* [Your task]:
Copy every line of the entries that has the string "жмём" in it.

======== Task input

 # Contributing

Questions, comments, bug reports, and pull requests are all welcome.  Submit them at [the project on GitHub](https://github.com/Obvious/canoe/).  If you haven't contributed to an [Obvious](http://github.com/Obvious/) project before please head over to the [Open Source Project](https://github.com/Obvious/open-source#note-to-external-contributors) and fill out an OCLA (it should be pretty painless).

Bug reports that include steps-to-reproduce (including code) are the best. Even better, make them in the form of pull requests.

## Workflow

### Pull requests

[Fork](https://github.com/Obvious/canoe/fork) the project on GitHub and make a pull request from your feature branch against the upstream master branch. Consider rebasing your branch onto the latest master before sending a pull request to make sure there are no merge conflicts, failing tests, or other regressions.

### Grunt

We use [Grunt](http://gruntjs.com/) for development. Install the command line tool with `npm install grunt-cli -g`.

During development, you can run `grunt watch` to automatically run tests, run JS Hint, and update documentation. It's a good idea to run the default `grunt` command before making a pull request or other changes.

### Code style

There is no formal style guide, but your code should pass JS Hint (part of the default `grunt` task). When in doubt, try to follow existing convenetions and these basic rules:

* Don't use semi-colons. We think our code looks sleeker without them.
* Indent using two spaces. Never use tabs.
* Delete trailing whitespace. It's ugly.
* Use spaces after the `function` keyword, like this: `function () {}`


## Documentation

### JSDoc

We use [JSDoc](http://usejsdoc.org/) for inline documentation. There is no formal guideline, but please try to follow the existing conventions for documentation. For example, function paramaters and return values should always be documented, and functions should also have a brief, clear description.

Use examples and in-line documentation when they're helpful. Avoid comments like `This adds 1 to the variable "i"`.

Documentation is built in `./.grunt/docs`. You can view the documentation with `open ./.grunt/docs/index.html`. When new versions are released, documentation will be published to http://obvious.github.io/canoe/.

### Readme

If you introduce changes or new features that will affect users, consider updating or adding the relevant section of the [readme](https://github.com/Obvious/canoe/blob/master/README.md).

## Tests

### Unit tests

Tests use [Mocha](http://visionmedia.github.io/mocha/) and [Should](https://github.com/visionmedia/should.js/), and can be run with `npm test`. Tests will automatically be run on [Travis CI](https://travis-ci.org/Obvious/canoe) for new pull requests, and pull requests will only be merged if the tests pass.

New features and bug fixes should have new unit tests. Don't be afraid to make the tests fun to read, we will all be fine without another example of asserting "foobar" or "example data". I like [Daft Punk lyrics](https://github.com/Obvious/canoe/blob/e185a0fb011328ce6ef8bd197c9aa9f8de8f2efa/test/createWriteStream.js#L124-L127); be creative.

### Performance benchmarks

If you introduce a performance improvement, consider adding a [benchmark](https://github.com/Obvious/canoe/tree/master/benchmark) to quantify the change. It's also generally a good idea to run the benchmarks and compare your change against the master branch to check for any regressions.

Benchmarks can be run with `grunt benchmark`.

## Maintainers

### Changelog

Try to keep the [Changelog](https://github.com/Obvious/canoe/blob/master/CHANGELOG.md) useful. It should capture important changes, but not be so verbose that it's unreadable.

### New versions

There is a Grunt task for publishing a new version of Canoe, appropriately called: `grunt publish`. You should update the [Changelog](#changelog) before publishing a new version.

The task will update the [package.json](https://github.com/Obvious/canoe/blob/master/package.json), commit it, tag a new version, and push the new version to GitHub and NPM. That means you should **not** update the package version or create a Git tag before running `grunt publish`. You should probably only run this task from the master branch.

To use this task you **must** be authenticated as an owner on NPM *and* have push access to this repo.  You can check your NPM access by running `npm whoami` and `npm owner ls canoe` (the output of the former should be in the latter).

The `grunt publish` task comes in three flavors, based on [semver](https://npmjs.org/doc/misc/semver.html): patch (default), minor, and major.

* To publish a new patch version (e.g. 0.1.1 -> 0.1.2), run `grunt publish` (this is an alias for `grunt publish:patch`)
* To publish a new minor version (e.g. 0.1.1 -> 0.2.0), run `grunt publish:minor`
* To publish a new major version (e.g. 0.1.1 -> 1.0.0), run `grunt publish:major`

================
======== Task input

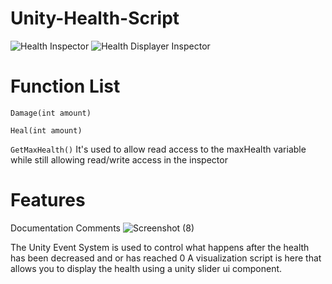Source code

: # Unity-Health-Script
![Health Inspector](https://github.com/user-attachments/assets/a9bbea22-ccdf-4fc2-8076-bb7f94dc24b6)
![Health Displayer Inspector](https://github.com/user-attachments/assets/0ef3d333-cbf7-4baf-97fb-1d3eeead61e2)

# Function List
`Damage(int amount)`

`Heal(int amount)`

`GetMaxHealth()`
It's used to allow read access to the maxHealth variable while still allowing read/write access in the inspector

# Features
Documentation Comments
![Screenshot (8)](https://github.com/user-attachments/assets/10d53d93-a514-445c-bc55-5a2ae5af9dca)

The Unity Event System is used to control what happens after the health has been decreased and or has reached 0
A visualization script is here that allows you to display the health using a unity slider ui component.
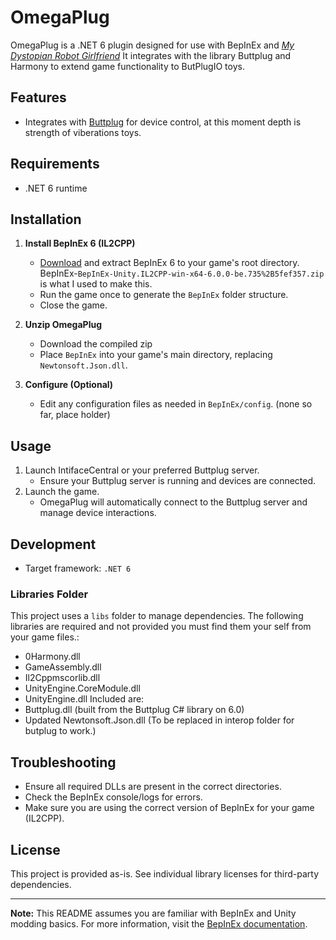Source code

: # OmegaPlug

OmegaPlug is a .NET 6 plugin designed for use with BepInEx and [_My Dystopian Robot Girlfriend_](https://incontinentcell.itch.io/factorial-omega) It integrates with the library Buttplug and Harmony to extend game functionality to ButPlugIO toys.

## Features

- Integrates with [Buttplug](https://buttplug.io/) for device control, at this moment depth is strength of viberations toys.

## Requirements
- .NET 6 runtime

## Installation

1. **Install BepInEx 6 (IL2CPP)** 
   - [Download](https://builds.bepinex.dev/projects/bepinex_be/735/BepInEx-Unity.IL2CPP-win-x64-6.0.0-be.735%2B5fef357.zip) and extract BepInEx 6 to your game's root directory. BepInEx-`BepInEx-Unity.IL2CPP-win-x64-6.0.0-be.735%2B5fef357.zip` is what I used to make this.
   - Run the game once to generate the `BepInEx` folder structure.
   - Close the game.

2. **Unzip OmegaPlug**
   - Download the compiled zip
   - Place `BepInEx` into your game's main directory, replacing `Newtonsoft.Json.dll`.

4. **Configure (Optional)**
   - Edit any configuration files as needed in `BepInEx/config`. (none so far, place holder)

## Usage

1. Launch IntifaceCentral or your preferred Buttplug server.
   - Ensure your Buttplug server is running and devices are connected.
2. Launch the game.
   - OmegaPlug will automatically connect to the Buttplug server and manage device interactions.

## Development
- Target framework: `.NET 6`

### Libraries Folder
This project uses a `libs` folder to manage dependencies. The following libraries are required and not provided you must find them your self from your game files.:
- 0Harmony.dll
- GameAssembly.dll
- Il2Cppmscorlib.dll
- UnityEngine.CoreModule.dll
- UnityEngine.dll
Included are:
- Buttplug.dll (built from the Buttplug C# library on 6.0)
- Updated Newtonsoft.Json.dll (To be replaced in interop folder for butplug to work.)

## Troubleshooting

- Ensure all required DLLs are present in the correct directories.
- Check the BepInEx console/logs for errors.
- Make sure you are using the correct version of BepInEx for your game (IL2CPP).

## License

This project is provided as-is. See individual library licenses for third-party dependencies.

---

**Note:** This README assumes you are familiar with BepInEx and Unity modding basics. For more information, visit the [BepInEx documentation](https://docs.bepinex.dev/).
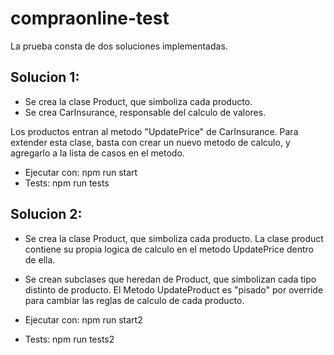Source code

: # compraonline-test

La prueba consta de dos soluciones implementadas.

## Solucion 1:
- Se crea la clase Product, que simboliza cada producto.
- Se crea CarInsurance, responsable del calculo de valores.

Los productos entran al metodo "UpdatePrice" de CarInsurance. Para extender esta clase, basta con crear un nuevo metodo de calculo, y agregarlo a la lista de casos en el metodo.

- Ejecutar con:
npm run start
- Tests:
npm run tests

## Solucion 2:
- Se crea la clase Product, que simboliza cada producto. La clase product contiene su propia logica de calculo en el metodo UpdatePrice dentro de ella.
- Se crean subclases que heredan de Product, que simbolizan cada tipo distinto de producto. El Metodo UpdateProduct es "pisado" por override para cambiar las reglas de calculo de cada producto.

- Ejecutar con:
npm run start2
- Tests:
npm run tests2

================
======== Task input

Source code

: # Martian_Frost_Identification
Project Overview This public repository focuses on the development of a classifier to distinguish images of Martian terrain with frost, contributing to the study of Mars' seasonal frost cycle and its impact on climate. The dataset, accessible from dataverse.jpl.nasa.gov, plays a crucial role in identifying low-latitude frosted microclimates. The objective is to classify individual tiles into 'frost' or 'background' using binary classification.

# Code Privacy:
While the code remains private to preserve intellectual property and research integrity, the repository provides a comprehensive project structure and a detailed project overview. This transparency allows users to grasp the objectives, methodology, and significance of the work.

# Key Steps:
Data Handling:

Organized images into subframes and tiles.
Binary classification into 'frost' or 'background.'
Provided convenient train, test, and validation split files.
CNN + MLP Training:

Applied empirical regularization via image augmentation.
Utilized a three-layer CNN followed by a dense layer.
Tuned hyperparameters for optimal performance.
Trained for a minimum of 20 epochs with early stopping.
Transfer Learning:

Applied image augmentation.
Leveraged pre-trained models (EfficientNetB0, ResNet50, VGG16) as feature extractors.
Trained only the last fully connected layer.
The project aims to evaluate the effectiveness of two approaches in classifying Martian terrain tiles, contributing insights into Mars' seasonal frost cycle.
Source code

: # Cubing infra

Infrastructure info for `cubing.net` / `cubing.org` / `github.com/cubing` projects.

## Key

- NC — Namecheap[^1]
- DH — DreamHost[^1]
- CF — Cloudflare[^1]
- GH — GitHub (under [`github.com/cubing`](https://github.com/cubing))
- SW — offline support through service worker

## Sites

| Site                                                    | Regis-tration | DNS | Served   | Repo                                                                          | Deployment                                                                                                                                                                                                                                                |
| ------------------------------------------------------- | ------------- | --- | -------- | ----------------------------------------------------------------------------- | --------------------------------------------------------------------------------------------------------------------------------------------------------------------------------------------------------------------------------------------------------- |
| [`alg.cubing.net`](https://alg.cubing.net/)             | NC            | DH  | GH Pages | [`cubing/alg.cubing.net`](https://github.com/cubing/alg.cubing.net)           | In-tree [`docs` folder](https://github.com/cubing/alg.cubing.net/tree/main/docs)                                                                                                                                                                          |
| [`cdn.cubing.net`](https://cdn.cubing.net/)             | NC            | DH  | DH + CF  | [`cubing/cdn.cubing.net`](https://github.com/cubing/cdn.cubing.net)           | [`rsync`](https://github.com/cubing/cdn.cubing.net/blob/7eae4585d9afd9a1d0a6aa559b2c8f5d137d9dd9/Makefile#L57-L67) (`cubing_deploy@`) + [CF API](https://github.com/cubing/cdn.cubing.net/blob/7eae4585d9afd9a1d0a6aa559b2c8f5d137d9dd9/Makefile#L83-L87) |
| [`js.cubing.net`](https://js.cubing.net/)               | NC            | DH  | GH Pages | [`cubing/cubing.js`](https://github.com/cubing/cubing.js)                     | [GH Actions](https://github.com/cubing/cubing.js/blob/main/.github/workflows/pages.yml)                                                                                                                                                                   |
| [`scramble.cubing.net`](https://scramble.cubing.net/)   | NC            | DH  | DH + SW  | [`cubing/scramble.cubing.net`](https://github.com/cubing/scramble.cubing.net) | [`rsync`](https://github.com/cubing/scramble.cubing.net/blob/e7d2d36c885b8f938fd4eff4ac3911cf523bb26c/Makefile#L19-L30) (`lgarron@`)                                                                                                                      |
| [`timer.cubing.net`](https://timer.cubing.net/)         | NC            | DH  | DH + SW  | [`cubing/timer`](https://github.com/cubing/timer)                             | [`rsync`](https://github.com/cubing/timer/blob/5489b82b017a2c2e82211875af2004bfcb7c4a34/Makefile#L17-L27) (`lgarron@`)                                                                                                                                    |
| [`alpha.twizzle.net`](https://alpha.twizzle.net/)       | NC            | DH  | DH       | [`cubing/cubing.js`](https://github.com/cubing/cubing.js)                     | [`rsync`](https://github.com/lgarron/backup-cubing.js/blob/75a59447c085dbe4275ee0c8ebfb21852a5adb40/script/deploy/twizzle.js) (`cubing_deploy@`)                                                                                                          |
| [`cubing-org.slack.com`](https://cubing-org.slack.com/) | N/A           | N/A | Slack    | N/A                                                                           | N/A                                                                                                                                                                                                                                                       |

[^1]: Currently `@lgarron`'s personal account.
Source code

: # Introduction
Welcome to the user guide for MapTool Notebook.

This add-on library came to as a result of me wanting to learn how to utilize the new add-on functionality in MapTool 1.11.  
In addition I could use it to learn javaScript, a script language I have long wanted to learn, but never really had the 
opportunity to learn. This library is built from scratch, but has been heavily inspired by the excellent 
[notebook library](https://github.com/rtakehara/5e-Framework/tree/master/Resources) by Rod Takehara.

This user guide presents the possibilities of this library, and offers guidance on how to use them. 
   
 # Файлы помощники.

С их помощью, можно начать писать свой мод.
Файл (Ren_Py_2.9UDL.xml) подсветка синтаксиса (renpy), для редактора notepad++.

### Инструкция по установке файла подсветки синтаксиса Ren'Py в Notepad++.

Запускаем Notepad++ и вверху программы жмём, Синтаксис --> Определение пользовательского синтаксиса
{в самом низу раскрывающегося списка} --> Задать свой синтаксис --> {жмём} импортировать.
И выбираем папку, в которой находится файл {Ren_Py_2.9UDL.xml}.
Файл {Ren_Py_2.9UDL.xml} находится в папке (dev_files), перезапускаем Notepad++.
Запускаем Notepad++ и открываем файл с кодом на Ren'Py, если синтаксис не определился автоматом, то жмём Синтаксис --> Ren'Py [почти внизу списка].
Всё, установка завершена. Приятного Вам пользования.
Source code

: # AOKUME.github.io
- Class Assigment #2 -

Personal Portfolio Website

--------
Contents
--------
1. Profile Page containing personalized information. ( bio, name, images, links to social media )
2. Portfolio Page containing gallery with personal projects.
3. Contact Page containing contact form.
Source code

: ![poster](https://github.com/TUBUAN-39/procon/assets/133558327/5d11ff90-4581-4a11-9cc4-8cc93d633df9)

================

* [Solution below]:
Запускаем Notepad++ и вверху программы жмём, Синтаксис --> Определение пользовательского синтаксиса
{в самом низу раскрывающегося списка} --> Задать свой синтаксис --> {жмём} импортировать.
Запускаем Notepad++ и открываем файл с кодом на Ren'Py, если синтаксис не определился автоматом, то жмём Синтаксис --> Ren'Py [почти внизу списка].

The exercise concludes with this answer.